Yeni Üyelik
5.
Bölüm

5. Bölüm

@vahsi.kelebek

Börülce 5* Bir boşluk var, yeri dolmuyor..

🍒

'' Şu örtüyü düzgün örtsene''

Uzun saçlarımı örten, ya da örtemeyen beyaz örtüyü eline aldı Cihangir ağabey. Yine her zamanki gibi beyaz gömleği, lacivert pantolonu ile mükemmeldi.

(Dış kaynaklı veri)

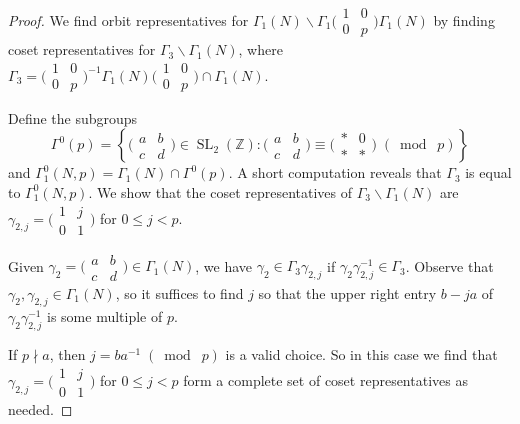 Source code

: \documentclass[10pt,leqno,twoside]{article}
\theoremstyle{plain}
\theoremstyle{definition}
\numberwithin{equation}{section}
\numberwithin{lem}{section}
\newcommand{\cbr}[1]{\left\{#1\right\}}
\DeclareMathOperator{\SL}{SL}
\newcommand{\smod}[1]{\;(\bmod\; #1)}
\newcommand{\smallabcd}{\big(\!\begin{smallmatrix}
    a & b \\ c & d
\end{smallmatrix}\!\big)}
\newcommand{\slz}{\SL_2(\mathbb{Z})}
\begin{document}
\begin{proof}
    We find orbit representatives for $\varGamma_1(N)\backslash \varGamma_1\big(\!\begin{smallmatrix}
        1 & 0 \\ 0 & p
    \end{smallmatrix}\!\big)\varGamma_1(N)$ by finding coset representatives for $\varGamma_3\backslash\varGamma_1(N)$, where $\varGamma_3 = \big(\!\begin{smallmatrix}
        1 & 0 \\ 0 & p
    \end{smallmatrix}\!\big)^{-1}\varGamma_1(N)\big(\!\begin{smallmatrix}
        1 & 0 \\ 0 & p
    \end{smallmatrix}\!\big)\cap \varGamma_1(N)$.

    Define the subgroups 
    \[\varGamma^0(p) = \cbr{\smallabcd\in\slz : \smallabcd \equiv \big(\!\begin{smallmatrix}
        \ast & 0 \\ \ast & \ast
    \end{smallmatrix}\!\big)\smod p}\] and $\varGamma_1^0(N,p) = \varGamma_1(N)\cap \varGamma^0(p)$. A short computation reveals that $\varGamma_3$ is equal to $\varGamma_1^0(N,p)$. We show that the coset representatives of $\varGamma_3\backslash \varGamma_1(N)$ are $\gamma_{2,j} = \big(\!\begin{smallmatrix}
        1& j \\ 0 & 1
    \end{smallmatrix}\!\big)$ for $0\leq j < p$.

    Given $\gamma_2 = \smallabcd\in\varGamma_1(N)$, we have $\gamma_2\in\varGamma_3\gamma_{2,j}$ if $\gamma_2\gamma_{2,j}^{-1}\in\varGamma_3$. Observe that $\gamma_2,\gamma_{2,j}\in\varGamma_1(N)$, so it suffices to find $j$ so that the upper right entry $b-ja$ of $\gamma_2\gamma_{2,j}^{-1}$ is some multiple of $p$.
    
    If $p\nmid a$, then $j = ba^{-1}\smod p$ is a valid choice. So in this case we find that $\gamma_{2,j} = \big(\!\begin{smallmatrix}
        1& j \\ 0 & 1
    \end{smallmatrix}\!\big)$ for $0\leq j < p$ form a complete set of coset representatives as needed.
    

\end{proof}
\end{document}
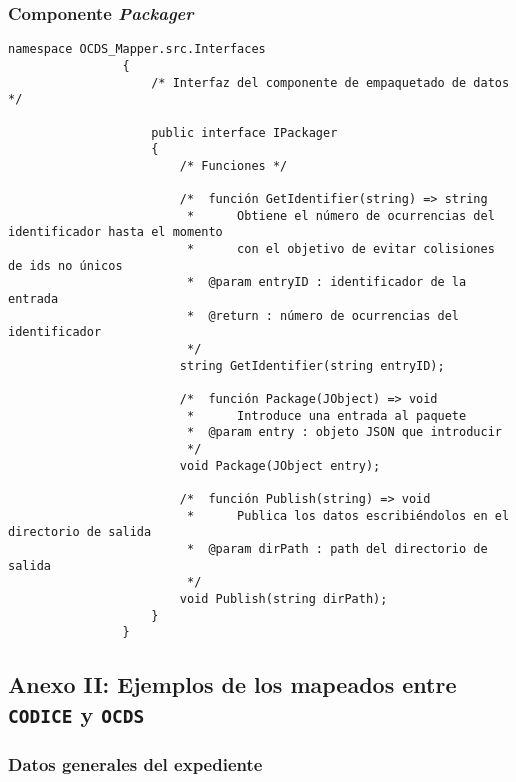         \subsubsection{Componente \textit{Packager}}
            \begin{lstlisting}[language=lCSharp]
                namespace OCDS_Mapper.src.Interfaces
                {
                    /* Interfaz del componente de empaquetado de datos  */
                
                    public interface IPackager
                    {
                        /* Funciones */
                
                        /*  función GetIdentifier(string) => string
                         *      Obtiene el número de ocurrencias del identificador hasta el momento
                         *      con el objetivo de evitar colisiones de ids no únicos
                         *  @param entryID : identificador de la entrada
                         *  @return : número de ocurrencias del identificador
                         */
                        string GetIdentifier(string entryID);
                
                        /*  función Package(JObject) => void
                         *      Introduce una entrada al paquete
                         *  @param entry : objeto JSON que introducir
                         */
                        void Package(JObject entry);
                
                        /*  función Publish(string) => void
                         *      Publica los datos escribiéndolos en el directorio de salida
                         *  @param dirPath : path del directorio de salida
                         */
                        void Publish(string dirPath);
                    }
                }
            \end{lstlisting}
            
\newpage

    \subsection{Anexo II: Ejemplos de los mapeados entre \texttt{CODICE} y \texttt{OCDS}}

        \subsubsection{Datos generales del expediente}
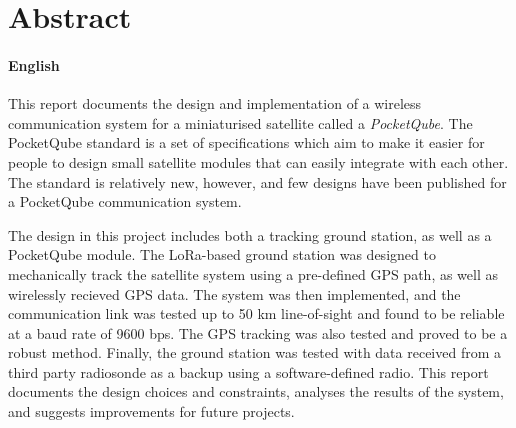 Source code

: \chapter*{Abstract}
\makeatletter{}\makeatother

\subsubsection*{English}

This report documents the design and implementation of a wireless communication system for a miniaturised satellite called a \textit{PocketQube}. The PocketQube standard is a set of specifications which aim to make it easier for people to design small satellite modules that can easily integrate with each other. The standard is relatively new, however, and few designs have been published for a PocketQube communication system.

The design in this project includes both a tracking ground station, as well as a PocketQube module. The LoRa-based ground station was designed to mechanically track the satellite system using a pre-defined GPS path, as well as wirelessly recieved GPS data. The system was then implemented, and the communication link was tested up to 50 km line-of-sight and found to be reliable at a baud rate of 9600 bps. The GPS tracking was also tested and proved to be a robust method. Finally, the ground station was tested with data received from a third party radiosonde as a backup using a software-defined radio. This report documents the design choices and constraints, analyses the results of the system, and suggests improvements for future projects.

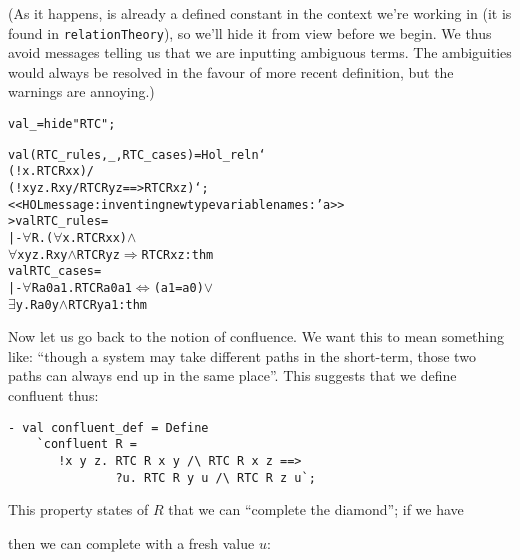 (As it happens,  is already a defined constant in the context
we're working in (it is found in \texttt{relationTheory}), so we'll
hide it from view before we begin.  We thus avoid messages telling us
that we are inputting ambiguous terms.  The ambiguities would always
be resolved in the favour of more recent definition, but the warnings
are annoying.)
\begin{session}
\begin{alltt}
val _ = hide "RTC";

val (RTC_rules, _, RTC_cases) = Hol_reln `
    (!x.     RTC R x x) /\bs
    (!x y z. R x y /\bs RTC R y z ==> RTC R x z)`;
<<HOL message: inventing new type variable names: 'a>>
> val RTC_rules =
    |- \(\forall\)R. (\(\forall\)x. RTC R x x) \(\land\)
           \(\forall\)x y z. R x y \(\land\) RTC R y z \(\Rightarrow\) RTC R x z : thm
  val RTC_cases =
    |- \(\forall\)R a0 a1. RTC R a0 a1 \(\Leftrightarrow\) (a1 = a0) \(\lor\)
                                \(\exists\)y. R a0 y \(\land\) RTC R y a1 : thm
\end{alltt}
\end{session}
Now let us go back to the notion of confluence.  We want this to mean
something like: ``though a system may take different paths in the
short-term, those two paths can always end up in the same place''.
This suggests that we define confluent thus:
\begin{session}
\begin{verbatim}
- val confluent_def = Define
    `confluent R =
       !x y z. RTC R x y /\ RTC R x z ==>
               ?u. RTC R y u /\ RTC R z u`;
\end{verbatim}
\end{session}
This property states of $R$ that we can ``complete the diamond'';
if we have
\begin{center}
\end{center}
then we can complete with a fresh value $u$:
\begin{center}
\end{center}

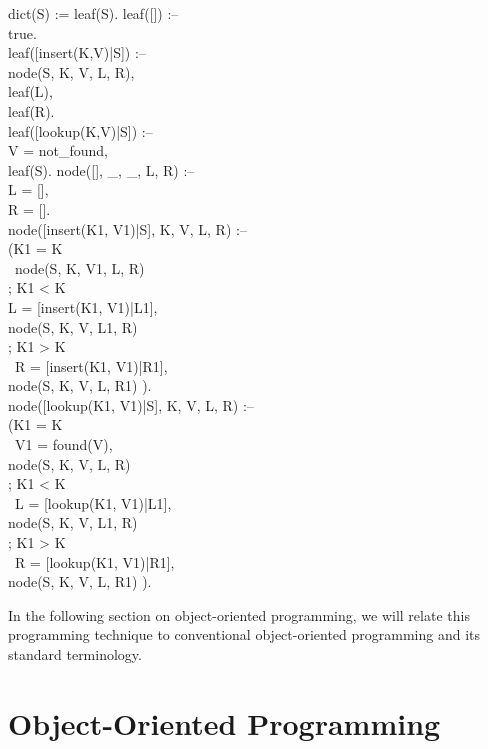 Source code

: %
\begin{program}
dict(S) := leaf(S).\nl
leaf([]) :-- \\
\>\cond\>	true.  \\
leaf([insert(K,V)|S]) :-- \\
\>\cond\>	node(S, K, V, L, R), \\
\>\>	leaf(L), \\
\>\>	leaf(R).  \\
leaf([lookup(K,V)|S]) :-- \\
\>\cond\>	V = not_found, \\
\>\>	leaf(S).  \nl
node([], _, _, L, R) :-- \\
\>\cond\>	L = [], \\
\>\>	R = [].  \\
node([insert(K1, V1)|S], K, V, L, R) :-- \\
\>\cond\>	(\>\>K1 = K  \\
\>\>		\>\cond\ \>node(S, K, V1, L, R) \\
\>\>	;	\>\>K1 < K \\
\>\>		\>\cond\>L = [insert(K1, V1)|L1], \\
\>\>		\>\>node(S, K, V, L1, R) \\
\>\>	;	\>\>K1 > K \\
\>\>		\>\cond\ \>R = [insert(K1, V1)|R1], \\
\>\>		\>\>node(S, K, V, L, R1) ).  \\
node([lookup(K1, V1)|S], K, V, L, R) :-- \\
\>\cond\>	(\>\>K1 = K \\
\>\>		\>\cond\ \>V1 = found(V), \\
\>\>		\>\>node(S, K, V, L, R) \\
\>\>	;	\>\>K1 < K \\
\>\>		\>\cond\ \>L = [lookup(K1, V1)|L1], \\
\>\>		\>\>node(S, K, V, L1, R) \\
\>\>	;	\>\>K1 > K \\
\>\>		\>\cond\ \>R = [lookup(K1, V1)|R1], \\
\>\>		\>\>node(S, K, V, L, R1) ).
\end{program}%
%
In the following section on object-oriented programming, we will
relate this programming technique to conventional object-oriented
programming and its standard terminology.

\section{Object-Oriented Programming}

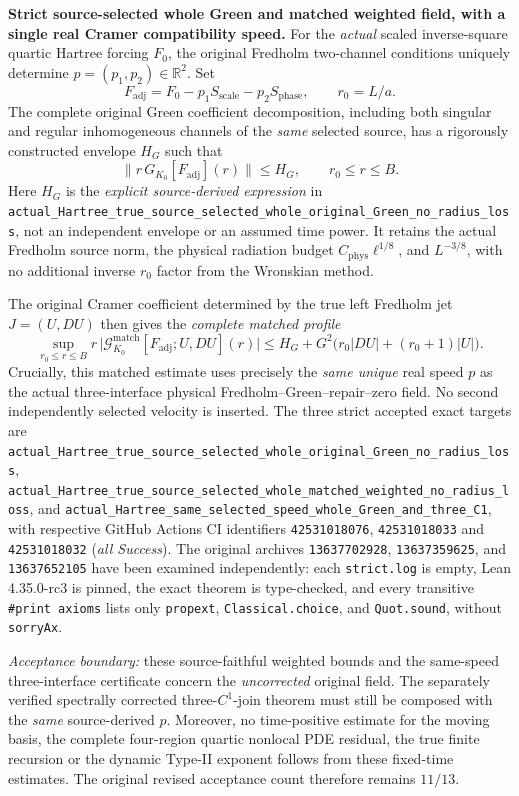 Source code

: \documentclass[11pt]{amsart}
\begin{document}
\medskip
\noindent\textbf{Strict source-selected whole Green and matched weighted
field, with a single real Cramer compatibility speed.}
For the \emph{actual} scaled inverse-square quartic Hartree forcing
\(F_0\), the original Fredholm two-channel conditions uniquely determine
\(p=(p_1,p_2)\in\mathbb R^2\). Set
\[
 F_{\mathrm{adj}}=F_0-p_1S_{\mathrm{scale}}
                       -p_2S_{\mathrm{phase}},\qquad
 r_0=L/a.
\]
The complete original Green coefficient decomposition, including both
singular and regular inhomogeneous channels of the \emph{same} selected
source, has a rigorously constructed envelope \(H_G\) such that
\[
 \|r\,G_{K_0}[F_{\mathrm{adj}}](r)\|
   \le H_G,\qquad r_0\le r\le B.
\]
Here \(H_G\) is the \emph{explicit source-derived expression} in
\texttt{actual\_Hartree\_true\_source\_selected\_whole\_original\_Green\_no\_radius\_loss},
not an independent envelope or an assumed time power. It retains
the actual Fredholm source norm, the physical radiation budget
\(C_{\mathrm{phys}}\ell^{1/8}\), and \(L^{-3/8}\), with no
additional inverse \(r_0\) factor from the Wronskian method.

The original Cramer coefficient determined by the true left Fredholm
jet \(J=(U,DU)\) then gives the \emph{complete matched profile}
\[
 \boxed{\;
 \sup_{r_0\le r\le B}r\,
 \bigl|\mathcal G_{K_0}^{\mathrm{match}}
           [F_{\mathrm{adj}};U,DU](r)\bigr|
 \le H_G+G^2\bigl(r_0|DU|+(r_0+1)|U|\bigr).\;}
\]
Crucially, this matched estimate uses precisely the \emph{same unique}
real speed \(p\) as the actual three-interface physical
Fredholm--Green--repair--zero field. No second independently selected
velocity is inserted. The three strict accepted exact targets are
\texttt{actual\_Hartree\_true\_source\_selected\_whole\_original\_Green\_no\_radius\_loss},
\texttt{actual\_Hartree\_true\_source\_selected\_whole\_matched\_weighted\_no\_radius\_loss},
and
\texttt{actual\_Hartree\_same\_selected\_speed\_whole\_Green\_and\_three\_C1},
with respective GitHub Actions CI identifiers
\texttt{42531018076}, \texttt{42531018033} and
\texttt{42531018032} (\emph{all Success}).
The original archives \texttt{13637702928},
\texttt{13637359625}, and \texttt{13637652105}
have been examined independently: each \texttt{strict.log}
is empty, Lean 4.35.0-rc3 is pinned, the exact theorem is
type-checked, and every transitive \texttt{\#print axioms}
lists only \texttt{propext}, \texttt{Classical.choice},
and \texttt{Quot.sound}, without \texttt{sorryAx}.

\emph{Acceptance boundary:} these source-faithful weighted
bounds and the same-speed three-interface certificate concern
the \emph{uncorrected} original field. The separately verified
spectrally corrected three-\(C^1\)-join theorem must still be
composed with the \emph{same} source-derived \(p\).
Moreover, no time-positive estimate for the moving basis,
the complete four-region quartic nonlocal PDE residual,
the true finite recursion or the dynamic Type-II exponent
follows from these fixed-time estimates. The original revised
acceptance count therefore remains \(11/13\).
\end{document}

'' Ya karışma! Sanki ben evleniyorum!''

Sen iflah olmazsın der gibi baktı, örtüyü kalın avuçları içine aldı ve önde ki iki tutam saçımı kulağımın arkasına attı, çok yakındı. Kalbim, öylesine çarpıyordu ki, kalbim öylesine derinden sarsılıyordu ki kabul etmek istemediğim bu hisler menengeç gibi tutmuştu yüreğimi. Uzun kıvrık kirpikleri açılıp kapandıkça kömür karaları parlıyordu. Saçlarımı arkaya itti, örtüyü saçlarımın üzerine örttü. Alttan fırlayan kaküllerimi de itti içine. Parfümü, hep sandal ağacı kokardı. Onun parfümcüsü alt mahalle de ufak bir koku dükkanı olan Necmettin amcaydı. Özel olarak sadece ona yaptığından onun kokusu başka bir yerde yoktu.

'' Saygın olsun, hoca efendi gelecek şimdi''

Sözü duyulmuş gibi girdi içeriye hoca efendi. Bugün mahalle de çok sevdiğimiz Gülizar abla ve ona deli divane Hazer ağabeyin dini nikahı vardı, hepimizi yanlarında görmek istemişlerdi. Annem Gülizar ablanın eşarbını düzeltip hoca efendinin yanına bir bardak su koydu.

'' Hoş geldiniz''

'' Selamun aleyküm''

Cihangir de yanıma oturdu, kokusunu solumak zaten zorken kolu koluma değiyordu, sıcaklığı tüm vücuduma yayılıyordu.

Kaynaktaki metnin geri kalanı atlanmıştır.